Content starts

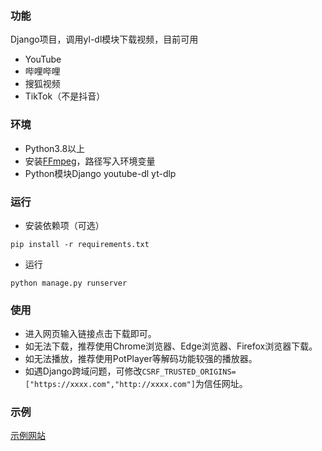 ### 功能

Django项目，调用yl-dl模块下载视频，目前可用
* YouTube
* 哔哩哔哩
* 搜狐视频
* TikTok（不是抖音）

### 环境

* Python3.8以上
* 安装[FFmpeg](https://ffmpeg.org//)，路径写入环境变量
* Python模块Django  youtube-dl  yt-dlp

### 运行
* 安装依赖项（可选）
```
pip install -r requirements.txt
```
* 运行
```
python manage.py runserver
```
### 使用

* 进入网页输入链接点击下载即可。
* 如无法下载，推荐使用Chrome浏览器、Edge浏览器、Firefox浏览器下载。
* 如无法播放，推荐使用PotPlayer等解码功能较强的播放器。
* 如遇Django跨域问题，可修改```CSRF_TRUSTED_ORIGINS=["https://xxxx.com","http://xxxx.com"]```为信任网址。

### 示例

[示例网站](http://dl.wenruxiaow.link)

Content ends

• **TASK OBJECTIVE**: The entries above, every one of them, should be retyped exactly, with no pictures carried over.

• **RESULT BELOW**:
 ### 功能

Django项目，调用yl-dl模块下载视频，目前可用
* YouTube
* 哔哩哔哩
* 搜狐视频
* TikTok（不是抖音）

### 环境

* Python3.8以上
* 安装[FFmpeg](https://ffmpeg.org//)，路径写入环境变量
* Python模块Django  youtube-dl  yt-dlp

### 运行
* 安装依赖项（可选）
```
pip install -r requirements.txt
```
* 运行
```
python manage.py runserver
```
### 使用

* 进入网页输入链接点击下载即可。
* 如无法下载，推荐使用Chrome浏览器、Edge浏览器、Firefox浏览器下载。
* 如无法播放，推荐使用PotPlayer等解码功能较强的播放器。
* 如遇Django跨域问题，可修改```CSRF_TRUSTED_ORIGINS=["https://xxxx.com","http://xxxx.com"]```为信任网址。

### 示例

[示例网站](http://dl.wenruxiaow.link)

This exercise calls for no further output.